Work instructions:
Please copy exactly every line from the one that contains "- Nullsoft Winamp" to the end of the data below, with both ends included and no other lines.
━━ Records for the task
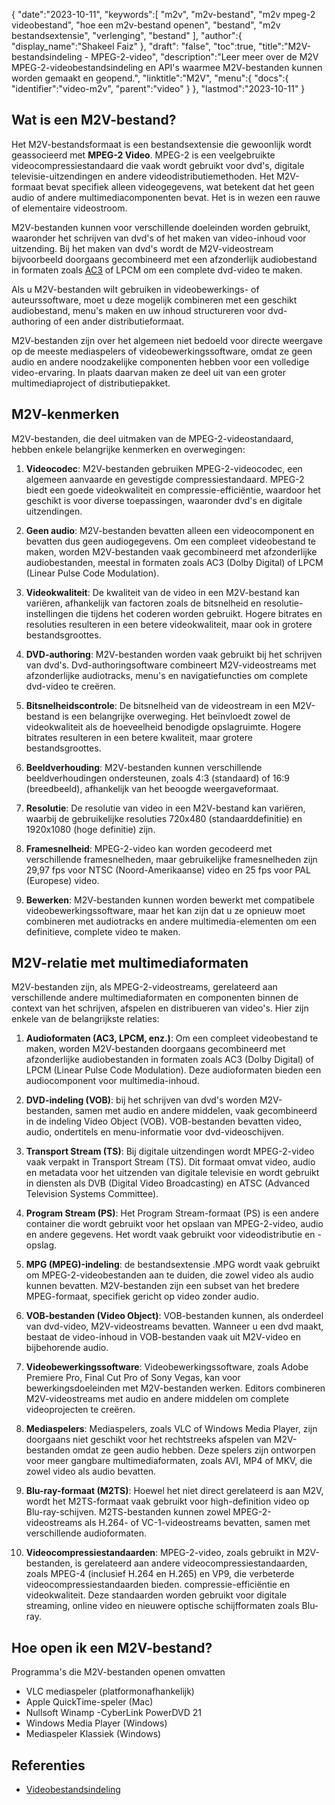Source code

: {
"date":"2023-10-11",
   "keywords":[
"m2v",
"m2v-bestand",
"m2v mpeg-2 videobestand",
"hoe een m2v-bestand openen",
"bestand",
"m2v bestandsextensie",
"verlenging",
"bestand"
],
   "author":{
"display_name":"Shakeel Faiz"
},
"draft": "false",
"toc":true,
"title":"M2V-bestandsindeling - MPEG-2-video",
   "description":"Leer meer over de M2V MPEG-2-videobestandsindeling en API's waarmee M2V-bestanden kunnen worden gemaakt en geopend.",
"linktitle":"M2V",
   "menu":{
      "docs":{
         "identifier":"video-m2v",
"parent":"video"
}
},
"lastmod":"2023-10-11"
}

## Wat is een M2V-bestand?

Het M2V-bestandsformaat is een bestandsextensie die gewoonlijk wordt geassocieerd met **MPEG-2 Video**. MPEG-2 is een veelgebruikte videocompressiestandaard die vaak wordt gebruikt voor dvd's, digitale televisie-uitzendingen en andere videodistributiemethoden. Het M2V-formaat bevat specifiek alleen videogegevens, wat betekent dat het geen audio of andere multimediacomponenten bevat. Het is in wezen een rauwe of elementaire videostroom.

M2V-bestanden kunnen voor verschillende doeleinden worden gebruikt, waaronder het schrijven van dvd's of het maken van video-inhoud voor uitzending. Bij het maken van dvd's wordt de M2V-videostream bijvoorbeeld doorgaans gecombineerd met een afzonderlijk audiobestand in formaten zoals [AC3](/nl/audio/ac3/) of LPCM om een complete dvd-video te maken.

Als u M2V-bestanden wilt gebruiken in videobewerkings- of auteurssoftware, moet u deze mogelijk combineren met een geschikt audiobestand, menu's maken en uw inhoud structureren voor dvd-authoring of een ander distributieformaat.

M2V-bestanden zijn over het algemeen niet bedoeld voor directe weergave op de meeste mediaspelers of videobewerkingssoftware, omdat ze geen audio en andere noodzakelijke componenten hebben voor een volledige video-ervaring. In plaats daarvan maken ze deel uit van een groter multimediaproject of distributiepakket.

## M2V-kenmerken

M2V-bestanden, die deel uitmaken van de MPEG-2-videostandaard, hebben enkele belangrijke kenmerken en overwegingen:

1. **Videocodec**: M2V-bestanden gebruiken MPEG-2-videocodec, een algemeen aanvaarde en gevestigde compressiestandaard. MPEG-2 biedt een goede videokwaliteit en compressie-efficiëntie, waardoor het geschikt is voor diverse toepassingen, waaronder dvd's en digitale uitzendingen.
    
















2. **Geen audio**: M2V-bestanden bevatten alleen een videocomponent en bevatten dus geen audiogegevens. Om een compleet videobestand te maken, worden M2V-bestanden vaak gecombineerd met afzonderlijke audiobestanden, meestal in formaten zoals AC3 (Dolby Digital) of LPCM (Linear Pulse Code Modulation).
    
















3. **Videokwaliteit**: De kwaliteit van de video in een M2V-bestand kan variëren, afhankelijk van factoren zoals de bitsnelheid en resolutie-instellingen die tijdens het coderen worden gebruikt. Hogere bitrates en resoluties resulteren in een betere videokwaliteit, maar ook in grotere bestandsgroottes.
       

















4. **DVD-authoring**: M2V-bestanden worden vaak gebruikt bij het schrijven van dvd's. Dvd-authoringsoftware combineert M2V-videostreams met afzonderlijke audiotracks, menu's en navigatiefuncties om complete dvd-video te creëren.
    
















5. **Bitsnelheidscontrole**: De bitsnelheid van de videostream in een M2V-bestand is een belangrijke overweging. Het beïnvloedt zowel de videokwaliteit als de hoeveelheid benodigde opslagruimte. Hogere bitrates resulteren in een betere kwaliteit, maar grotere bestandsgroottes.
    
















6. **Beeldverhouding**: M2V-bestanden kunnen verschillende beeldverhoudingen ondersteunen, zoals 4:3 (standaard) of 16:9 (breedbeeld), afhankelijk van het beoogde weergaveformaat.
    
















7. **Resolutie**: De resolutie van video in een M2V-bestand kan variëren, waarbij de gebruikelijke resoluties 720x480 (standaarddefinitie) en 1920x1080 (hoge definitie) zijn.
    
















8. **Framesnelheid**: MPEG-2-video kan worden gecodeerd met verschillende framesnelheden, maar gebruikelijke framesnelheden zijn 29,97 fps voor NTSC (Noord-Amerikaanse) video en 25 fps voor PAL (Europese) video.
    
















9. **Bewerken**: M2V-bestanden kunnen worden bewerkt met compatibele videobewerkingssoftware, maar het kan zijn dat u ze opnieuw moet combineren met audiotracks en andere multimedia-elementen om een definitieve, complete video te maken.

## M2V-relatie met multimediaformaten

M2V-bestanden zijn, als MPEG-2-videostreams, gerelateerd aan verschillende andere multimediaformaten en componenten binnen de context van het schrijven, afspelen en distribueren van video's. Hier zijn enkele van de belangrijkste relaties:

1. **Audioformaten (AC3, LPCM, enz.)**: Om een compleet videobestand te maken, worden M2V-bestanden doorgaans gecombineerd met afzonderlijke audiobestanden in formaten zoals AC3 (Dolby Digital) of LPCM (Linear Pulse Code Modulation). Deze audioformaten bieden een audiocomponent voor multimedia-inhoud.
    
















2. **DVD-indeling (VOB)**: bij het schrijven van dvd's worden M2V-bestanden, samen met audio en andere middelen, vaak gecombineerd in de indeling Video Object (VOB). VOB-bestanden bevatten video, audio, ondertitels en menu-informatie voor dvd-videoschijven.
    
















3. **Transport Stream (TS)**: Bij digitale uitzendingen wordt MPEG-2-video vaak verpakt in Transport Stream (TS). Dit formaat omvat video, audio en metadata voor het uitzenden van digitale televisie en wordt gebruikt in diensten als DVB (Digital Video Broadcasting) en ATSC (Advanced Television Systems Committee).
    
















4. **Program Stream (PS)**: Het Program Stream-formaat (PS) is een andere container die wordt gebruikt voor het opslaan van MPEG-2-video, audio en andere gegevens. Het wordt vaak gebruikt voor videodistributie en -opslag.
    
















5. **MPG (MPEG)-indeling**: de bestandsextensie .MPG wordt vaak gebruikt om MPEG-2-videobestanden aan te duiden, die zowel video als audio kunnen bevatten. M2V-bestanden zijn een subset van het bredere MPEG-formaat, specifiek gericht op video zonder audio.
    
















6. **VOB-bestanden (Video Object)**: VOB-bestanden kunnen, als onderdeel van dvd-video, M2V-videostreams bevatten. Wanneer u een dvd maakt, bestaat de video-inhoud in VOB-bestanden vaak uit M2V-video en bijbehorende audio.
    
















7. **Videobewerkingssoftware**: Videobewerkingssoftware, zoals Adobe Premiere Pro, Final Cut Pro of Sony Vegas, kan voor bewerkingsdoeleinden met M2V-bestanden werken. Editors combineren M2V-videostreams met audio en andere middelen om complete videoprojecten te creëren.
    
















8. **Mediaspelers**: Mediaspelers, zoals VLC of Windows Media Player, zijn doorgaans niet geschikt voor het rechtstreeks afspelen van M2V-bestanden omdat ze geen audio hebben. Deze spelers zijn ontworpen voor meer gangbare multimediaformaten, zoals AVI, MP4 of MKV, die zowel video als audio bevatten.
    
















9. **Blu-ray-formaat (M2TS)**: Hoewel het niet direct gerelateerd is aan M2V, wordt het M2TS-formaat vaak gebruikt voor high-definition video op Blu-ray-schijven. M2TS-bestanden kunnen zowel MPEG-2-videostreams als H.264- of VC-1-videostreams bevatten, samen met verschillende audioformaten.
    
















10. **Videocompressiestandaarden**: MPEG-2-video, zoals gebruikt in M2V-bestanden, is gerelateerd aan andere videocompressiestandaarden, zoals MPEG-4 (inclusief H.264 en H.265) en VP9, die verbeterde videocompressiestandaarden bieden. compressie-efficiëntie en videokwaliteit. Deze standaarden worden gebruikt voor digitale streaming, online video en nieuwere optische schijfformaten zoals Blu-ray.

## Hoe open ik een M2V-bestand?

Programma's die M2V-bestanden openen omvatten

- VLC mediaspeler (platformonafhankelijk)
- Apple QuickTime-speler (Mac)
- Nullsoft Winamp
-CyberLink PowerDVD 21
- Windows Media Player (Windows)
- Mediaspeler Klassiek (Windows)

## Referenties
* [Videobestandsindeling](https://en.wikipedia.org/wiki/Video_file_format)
━━━━
Result:
- Nullsoft Winamp
-CyberLink PowerDVD 21
- Windows Media Player (Windows)
- Mediaspeler Klassiek (Windows)

## Referenties
* [Videobestandsindeling](https://en.wikipedia.org/wiki/Video_file_format)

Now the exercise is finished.